# EXERCISE REQUIREMENTS:
Look for the word "función" in the records, and copy each line where it appears.

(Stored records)
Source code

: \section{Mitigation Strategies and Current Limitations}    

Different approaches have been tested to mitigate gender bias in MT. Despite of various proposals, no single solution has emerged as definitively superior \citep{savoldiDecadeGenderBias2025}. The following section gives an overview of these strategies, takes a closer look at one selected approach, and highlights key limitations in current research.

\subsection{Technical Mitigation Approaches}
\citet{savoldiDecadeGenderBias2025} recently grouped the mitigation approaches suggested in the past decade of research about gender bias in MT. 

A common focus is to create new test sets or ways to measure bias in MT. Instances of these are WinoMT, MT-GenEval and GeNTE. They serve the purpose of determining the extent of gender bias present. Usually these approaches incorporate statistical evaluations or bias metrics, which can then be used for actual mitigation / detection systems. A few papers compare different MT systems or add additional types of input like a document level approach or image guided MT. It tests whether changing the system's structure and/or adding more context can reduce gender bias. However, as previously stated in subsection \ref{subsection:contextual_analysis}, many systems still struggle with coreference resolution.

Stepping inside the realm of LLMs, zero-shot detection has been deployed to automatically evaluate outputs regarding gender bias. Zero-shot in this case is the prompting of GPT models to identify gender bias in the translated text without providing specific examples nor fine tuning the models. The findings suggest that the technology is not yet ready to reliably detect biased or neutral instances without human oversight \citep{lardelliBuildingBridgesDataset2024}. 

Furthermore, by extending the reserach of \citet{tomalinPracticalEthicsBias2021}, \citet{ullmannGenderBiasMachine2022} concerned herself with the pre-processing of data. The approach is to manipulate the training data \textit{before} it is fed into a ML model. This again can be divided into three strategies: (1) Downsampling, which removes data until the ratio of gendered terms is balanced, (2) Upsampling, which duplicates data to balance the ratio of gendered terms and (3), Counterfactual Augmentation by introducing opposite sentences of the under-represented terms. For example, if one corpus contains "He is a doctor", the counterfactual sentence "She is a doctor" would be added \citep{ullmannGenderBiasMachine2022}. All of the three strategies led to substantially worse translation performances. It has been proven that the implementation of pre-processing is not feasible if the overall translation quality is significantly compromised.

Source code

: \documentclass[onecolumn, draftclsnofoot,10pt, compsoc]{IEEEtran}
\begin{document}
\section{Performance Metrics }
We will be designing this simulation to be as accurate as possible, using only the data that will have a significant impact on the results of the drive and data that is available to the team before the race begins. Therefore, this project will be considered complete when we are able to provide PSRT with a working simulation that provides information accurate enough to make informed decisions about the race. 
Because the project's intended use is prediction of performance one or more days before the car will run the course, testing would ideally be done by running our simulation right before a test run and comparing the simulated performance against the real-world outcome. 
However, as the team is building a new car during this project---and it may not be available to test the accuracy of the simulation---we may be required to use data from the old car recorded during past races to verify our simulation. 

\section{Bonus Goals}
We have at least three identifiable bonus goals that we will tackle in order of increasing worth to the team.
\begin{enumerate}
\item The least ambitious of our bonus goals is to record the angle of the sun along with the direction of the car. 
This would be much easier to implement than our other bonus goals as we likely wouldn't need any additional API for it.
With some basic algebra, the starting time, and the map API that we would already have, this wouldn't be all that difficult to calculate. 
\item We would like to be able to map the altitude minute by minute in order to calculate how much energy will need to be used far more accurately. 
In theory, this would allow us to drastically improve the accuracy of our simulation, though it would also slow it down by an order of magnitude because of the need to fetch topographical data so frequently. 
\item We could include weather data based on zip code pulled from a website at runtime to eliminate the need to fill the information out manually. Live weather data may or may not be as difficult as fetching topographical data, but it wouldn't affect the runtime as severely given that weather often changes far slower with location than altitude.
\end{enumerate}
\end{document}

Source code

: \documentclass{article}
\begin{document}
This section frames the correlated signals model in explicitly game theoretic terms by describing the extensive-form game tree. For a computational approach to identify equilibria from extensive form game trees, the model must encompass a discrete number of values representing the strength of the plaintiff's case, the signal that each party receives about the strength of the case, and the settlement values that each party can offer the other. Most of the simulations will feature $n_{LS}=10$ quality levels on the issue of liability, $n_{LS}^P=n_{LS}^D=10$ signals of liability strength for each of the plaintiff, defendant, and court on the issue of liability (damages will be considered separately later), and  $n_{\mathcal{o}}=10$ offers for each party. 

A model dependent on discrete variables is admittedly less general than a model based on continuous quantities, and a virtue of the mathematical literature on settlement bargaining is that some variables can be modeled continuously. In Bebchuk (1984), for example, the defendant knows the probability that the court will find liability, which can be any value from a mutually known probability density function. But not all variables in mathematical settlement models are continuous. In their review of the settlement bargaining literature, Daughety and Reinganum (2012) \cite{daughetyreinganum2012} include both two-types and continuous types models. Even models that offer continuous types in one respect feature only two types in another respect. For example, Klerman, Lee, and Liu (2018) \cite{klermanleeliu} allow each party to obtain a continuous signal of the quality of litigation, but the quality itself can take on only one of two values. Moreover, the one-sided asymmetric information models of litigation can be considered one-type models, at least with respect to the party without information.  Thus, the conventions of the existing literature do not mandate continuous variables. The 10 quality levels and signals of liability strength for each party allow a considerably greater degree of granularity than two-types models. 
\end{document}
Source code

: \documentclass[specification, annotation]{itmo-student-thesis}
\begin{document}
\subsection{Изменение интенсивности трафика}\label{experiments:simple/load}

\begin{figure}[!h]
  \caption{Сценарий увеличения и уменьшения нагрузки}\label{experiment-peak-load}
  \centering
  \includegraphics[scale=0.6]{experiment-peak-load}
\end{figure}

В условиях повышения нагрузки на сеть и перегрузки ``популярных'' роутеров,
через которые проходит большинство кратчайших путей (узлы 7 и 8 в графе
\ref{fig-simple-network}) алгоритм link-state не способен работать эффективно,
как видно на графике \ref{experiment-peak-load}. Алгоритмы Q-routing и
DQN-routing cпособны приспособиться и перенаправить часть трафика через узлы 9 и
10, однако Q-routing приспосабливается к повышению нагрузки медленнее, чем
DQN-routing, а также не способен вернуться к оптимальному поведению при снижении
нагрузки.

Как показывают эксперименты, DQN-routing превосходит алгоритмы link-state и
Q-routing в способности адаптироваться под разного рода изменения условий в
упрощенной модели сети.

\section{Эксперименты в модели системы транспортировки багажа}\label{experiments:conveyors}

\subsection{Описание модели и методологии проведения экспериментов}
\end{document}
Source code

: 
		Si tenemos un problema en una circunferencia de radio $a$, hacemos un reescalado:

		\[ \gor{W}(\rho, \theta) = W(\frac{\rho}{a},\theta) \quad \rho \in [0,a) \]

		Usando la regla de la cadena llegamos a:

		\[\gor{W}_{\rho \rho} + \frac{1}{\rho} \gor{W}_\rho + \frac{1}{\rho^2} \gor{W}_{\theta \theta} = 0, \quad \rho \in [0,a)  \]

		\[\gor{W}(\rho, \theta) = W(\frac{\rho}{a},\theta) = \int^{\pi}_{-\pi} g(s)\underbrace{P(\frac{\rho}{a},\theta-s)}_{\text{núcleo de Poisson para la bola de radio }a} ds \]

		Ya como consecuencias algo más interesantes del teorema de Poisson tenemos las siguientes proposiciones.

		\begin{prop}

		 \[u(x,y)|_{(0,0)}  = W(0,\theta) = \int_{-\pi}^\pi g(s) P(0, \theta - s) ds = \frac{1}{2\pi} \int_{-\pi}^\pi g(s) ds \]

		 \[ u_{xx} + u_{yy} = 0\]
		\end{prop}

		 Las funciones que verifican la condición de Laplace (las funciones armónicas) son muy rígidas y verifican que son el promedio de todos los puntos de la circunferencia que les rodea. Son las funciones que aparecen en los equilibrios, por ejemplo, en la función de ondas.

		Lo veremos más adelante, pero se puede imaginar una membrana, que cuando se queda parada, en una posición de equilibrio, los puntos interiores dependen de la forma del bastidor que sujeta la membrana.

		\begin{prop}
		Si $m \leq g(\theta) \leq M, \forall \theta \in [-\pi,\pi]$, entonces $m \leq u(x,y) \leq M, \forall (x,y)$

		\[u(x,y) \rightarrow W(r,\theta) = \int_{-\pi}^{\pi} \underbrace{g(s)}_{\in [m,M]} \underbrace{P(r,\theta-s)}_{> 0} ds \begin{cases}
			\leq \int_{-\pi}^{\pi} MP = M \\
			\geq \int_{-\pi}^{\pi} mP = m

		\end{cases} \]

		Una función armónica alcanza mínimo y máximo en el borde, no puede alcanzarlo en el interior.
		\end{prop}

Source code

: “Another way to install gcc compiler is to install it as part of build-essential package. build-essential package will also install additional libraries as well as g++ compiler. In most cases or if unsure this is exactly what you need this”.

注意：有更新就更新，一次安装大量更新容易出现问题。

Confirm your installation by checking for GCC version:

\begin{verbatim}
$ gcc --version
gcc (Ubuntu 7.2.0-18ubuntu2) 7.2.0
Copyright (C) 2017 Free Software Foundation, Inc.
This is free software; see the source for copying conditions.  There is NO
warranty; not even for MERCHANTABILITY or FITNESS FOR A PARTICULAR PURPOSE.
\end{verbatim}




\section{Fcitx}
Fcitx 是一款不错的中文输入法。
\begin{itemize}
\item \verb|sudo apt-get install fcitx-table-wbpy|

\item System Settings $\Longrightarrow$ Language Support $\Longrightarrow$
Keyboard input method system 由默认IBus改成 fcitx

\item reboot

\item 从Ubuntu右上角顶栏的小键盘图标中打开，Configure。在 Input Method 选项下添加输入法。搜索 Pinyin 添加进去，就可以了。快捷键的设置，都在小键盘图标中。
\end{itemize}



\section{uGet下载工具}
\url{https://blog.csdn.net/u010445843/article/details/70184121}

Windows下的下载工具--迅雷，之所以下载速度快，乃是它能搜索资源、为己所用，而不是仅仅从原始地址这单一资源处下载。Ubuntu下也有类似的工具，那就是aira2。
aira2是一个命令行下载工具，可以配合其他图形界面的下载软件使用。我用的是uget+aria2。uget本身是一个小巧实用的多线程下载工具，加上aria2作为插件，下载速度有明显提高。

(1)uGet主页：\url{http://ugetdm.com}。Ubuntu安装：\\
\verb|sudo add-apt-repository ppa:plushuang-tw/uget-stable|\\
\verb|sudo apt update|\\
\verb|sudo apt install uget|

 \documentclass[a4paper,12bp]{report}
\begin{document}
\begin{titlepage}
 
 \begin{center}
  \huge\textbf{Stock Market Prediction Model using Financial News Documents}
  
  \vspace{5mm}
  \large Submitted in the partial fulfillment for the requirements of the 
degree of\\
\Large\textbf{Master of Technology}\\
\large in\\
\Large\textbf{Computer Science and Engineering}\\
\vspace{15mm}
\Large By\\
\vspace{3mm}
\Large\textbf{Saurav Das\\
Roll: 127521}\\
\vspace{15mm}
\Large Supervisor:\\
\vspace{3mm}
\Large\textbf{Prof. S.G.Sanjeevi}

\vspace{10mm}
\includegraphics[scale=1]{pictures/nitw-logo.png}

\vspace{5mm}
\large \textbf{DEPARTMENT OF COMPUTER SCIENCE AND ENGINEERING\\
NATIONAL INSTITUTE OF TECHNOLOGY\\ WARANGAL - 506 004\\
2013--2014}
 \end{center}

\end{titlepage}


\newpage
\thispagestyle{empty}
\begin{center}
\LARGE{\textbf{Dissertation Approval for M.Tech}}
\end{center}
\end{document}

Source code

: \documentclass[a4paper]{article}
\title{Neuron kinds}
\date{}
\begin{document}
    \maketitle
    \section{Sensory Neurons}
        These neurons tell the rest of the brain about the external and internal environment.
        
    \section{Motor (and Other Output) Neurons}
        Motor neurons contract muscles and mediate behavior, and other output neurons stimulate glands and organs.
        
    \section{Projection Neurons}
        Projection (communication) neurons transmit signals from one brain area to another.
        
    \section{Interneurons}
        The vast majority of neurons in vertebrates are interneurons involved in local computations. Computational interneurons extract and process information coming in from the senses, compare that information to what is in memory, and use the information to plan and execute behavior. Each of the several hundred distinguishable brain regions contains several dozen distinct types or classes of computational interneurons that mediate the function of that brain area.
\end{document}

# RESPONSE BELOW:
		 Las funciones que verifican la condición de Laplace (las funciones armónicas) son muy rígidas y verifican que son el promedio de todos los puntos de la circunferencia que les rodea. Son las funciones que aparecen en los equilibrios, por ejemplo, en la función de ondas.
		Una función armónica alcanza mínimo y máximo en el borde, no puede alcanzarlo en el interior.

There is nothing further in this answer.